The big tiny world of the moss mites

Millions of years ago, South America, Africa, Antarctica, Australia, India and New Zealand were joined together in the supercontinent Gondwana. Today we know that Gondwana later broke up and turned into the land masses and continents we know today. However, up until the 1960s, when plate tectonics became a widely accepted concept, many rejected this idea. One of the early scientists to provide biological evidence for the geological connection was the Danish zoologist Marie Hammer (1907–2002). Her claim was based on the study not of mountains, rocks or the earth’s crust but of some of the smallest creatures on the planet: microscopic moss mites.

Hammer developed her fascination with moss mites as a zoology student when she read the zoologist Carl Heinrich Bornebusch’s (1886–1951) work on the fauna of forest soil. She learnt that these barely visible arthropods play a key role in breaking down organic material and thus in the earth’s ecology. This encounter with an almost invisible world inspired a life-long research endeavour.

Explore the book 'From Yeast to Galaxies'

This chapter is an excerpt from the book 'From Yeast to Galaxies', published by Strandberg Publishing to mark the Carlsberg Foundation’s 150th anniversary. The book offers a kaleidoscopic insight into 150 examples of significant and memorable Danish basic research supported by the Carlsberg Foundation over a century and a half. The 150 examples were selected by 25 Danish researchers.

From the 1930s onwards, Hammer went on independent research trips to Greenland, Iceland, Norway, Iran, Indonesia, New Zealand, Canada and large parts of South America to collect soil samples. The work was back-breaking and exhausting, but she was driven by a love of travel and professional persistence.

With her Berlese funnel, named after the Italian entomologist Antonio Berlese (1863–1927), she collected moss mites from a diverse range of landscapes, from the arctic tundra to humid rainforests. The funnel was based on a method developed by Berlese during the early 20th century for the systematic extraction of tiny creatures from soil.

Back in her sitting room, which served as her laboratory, she sorted and described thousands of moss mites. Viewing them under the microscope, she made drawings of their structures, identified new species and traced their ancestry.

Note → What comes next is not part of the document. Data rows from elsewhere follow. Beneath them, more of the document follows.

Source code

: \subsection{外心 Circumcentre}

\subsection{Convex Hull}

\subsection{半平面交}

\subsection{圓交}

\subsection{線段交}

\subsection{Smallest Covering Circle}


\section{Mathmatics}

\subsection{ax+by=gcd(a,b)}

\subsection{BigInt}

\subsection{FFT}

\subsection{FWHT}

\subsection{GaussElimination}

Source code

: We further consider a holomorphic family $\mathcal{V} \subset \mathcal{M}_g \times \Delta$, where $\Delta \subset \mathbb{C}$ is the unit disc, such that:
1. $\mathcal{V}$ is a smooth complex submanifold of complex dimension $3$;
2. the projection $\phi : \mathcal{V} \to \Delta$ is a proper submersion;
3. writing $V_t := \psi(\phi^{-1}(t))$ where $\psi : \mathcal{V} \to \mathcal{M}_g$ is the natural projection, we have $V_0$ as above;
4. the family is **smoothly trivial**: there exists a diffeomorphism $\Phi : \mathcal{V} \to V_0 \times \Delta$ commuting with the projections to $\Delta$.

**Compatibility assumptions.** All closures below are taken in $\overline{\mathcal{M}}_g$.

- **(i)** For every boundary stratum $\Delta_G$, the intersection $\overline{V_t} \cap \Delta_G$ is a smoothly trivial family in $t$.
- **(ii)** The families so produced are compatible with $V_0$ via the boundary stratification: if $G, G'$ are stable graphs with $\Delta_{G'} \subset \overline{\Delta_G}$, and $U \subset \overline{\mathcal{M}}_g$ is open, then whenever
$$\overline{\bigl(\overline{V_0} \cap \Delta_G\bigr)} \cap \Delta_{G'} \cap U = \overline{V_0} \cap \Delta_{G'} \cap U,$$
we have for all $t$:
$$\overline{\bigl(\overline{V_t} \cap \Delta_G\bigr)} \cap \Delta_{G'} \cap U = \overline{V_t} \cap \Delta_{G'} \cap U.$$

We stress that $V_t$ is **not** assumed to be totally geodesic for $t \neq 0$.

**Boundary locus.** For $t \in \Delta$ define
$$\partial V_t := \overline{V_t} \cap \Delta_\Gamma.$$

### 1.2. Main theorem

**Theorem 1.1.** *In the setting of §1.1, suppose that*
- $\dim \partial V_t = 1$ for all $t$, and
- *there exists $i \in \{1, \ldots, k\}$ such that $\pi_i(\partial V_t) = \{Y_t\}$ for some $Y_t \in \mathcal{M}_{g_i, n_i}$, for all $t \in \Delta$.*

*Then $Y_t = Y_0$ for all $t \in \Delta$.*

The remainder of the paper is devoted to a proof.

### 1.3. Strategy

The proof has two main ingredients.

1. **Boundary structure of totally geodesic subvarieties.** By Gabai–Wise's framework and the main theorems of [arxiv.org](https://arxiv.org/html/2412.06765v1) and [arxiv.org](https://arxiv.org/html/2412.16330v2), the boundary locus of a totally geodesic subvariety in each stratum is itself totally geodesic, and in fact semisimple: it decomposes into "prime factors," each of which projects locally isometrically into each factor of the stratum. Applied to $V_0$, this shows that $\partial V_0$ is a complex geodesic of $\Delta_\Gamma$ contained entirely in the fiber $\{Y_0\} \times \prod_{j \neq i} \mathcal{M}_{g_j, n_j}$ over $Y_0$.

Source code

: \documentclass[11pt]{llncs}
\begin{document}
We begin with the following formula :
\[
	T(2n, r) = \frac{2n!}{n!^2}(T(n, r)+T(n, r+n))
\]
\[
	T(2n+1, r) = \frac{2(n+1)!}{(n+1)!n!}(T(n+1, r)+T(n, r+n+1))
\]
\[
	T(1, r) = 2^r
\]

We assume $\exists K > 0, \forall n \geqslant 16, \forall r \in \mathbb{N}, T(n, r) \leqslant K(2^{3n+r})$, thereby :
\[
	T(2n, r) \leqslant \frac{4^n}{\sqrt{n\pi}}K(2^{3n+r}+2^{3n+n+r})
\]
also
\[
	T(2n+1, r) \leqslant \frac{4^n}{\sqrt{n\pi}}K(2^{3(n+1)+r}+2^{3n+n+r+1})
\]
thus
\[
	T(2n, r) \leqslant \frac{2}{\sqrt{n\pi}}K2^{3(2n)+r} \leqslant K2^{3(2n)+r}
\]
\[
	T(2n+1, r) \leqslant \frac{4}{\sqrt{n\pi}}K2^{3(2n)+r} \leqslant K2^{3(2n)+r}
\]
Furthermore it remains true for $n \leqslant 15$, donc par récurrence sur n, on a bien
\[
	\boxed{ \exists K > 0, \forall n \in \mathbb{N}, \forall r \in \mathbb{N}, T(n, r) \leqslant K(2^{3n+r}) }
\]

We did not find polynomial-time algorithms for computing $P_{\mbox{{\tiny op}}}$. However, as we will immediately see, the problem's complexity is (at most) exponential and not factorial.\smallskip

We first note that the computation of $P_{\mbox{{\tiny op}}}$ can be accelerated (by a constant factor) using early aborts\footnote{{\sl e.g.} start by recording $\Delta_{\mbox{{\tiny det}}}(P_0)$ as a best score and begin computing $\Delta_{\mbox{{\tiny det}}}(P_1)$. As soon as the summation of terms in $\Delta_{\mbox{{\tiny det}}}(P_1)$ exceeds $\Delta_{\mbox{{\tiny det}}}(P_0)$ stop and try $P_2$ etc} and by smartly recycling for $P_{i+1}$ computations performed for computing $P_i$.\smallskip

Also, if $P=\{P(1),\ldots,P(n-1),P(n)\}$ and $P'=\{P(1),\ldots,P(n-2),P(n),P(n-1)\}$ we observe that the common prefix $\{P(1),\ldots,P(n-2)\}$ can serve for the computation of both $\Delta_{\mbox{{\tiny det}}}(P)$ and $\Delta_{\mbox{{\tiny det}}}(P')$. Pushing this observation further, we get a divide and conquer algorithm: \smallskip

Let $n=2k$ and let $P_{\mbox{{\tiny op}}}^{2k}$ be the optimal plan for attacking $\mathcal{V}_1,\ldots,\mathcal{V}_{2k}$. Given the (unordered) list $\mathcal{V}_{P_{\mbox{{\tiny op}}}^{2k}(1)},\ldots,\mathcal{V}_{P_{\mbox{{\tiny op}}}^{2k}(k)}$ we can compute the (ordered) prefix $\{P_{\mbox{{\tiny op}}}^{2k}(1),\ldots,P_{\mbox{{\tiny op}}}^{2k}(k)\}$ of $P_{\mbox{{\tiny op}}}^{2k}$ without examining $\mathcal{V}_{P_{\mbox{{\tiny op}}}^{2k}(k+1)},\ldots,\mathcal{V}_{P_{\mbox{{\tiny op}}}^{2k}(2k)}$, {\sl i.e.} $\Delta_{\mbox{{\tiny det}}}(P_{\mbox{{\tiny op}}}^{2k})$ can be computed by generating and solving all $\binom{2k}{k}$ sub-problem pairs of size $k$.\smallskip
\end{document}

Ultimately, she described more than 1,500 species and many new genera, and her work was acknowledged as an exceptional accomplishment in soil ecology and systematisation. Despite international recognition as a leading expert on moss mites, she never achieved tenure at a Danish research institution – something she said was ‘a bummer’.

When Marie Hammer gave lectures about her travels and research, she would show this image and describe the moss mites as “shiny brown – like ripe chestnuts – with fine raised dots, networks and ridges”. Photo: Marie Hammer: 'Forsker i fem verdensdele' (1981)

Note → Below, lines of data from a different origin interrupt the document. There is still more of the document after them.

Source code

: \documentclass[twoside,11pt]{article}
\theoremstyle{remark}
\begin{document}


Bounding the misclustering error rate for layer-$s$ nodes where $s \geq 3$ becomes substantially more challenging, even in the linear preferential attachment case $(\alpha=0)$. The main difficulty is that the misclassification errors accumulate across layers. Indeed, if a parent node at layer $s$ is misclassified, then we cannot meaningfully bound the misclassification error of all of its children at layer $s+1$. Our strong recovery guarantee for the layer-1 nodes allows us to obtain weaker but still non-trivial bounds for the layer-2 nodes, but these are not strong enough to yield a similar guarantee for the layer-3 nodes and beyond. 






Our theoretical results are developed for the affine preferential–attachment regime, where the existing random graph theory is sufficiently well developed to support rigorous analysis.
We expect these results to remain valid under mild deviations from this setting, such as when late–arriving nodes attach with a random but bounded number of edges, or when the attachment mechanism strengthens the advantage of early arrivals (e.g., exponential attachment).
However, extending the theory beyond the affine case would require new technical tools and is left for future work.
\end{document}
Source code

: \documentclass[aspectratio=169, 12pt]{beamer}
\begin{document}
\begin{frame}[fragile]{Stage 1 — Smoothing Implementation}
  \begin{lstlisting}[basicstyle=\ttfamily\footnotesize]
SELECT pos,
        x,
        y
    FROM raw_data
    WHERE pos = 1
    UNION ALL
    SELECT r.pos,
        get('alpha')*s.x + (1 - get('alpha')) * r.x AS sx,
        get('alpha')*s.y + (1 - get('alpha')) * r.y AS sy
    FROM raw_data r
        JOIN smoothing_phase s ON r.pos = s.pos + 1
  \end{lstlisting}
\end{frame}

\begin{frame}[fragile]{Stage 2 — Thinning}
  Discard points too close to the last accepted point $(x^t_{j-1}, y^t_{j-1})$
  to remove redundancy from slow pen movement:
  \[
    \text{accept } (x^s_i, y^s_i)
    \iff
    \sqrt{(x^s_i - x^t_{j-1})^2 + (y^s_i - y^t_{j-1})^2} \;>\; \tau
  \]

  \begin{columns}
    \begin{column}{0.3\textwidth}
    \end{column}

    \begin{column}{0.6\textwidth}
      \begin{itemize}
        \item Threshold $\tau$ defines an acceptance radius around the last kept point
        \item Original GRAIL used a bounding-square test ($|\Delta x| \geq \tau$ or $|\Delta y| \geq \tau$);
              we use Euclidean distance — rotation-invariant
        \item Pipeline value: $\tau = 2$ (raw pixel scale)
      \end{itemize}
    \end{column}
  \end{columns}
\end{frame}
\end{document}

However, Hammer’s research was not just remarkable for the many descriptions of species. As early as her doctoral dissertation from 1944, she was documenting striking similarities between the microfauna of Greenland and species found in North America and Europe. The same patterns emerged when she worked in the arctic region of Canada, during the late 1940s, and compared her finds with collections at the Smithsonian Institution and Harvard University.

Gradually, the outline of a scientific mystery began to take shape: moss mites barely move, do not fly and cannot survive in salt water – so how was it possible that such closely related species existed on continents thousands of kilometres apart?

Grant

Grant years: 1949-1979 (first and latest) Purpose: Includes equipment, research funding and research trips, and the processing of materials

Hammer discovered the answer through what she later called ‘a miracle’. On an expedition to New Zealand in 1962–1963, she found the species Mucronothrus nasalis, which she had previously seen in Greenland, Europe and the Andes. The puzzle’s pieces fell into place: the only plausible explanation was that the continents had once been connected – exactly as the geologist Alfred Wegener (1880–1930) had suggested.

In 1965, she published her most significant paper, arguing that the moss mites’ global dispersion patterns reflect a time when the earth looked very different. Her work was met with both curiosity and scepticism, but she found support from other scientists, including the entomologist John Anthony Wallwork (1932–2004), and her findings became an early biological parallel to the emerging theory on plate tectonics.

Today, Marie Hammer’s research represents a remarkable bridge between biology and geology. Her work showed how even the smallest organisms can carry traces of the biggest events in Earth’s history. As she wrote in her autobiography, she was never happier than when she was observing her ‘tiny world’ through the lens of a microscope.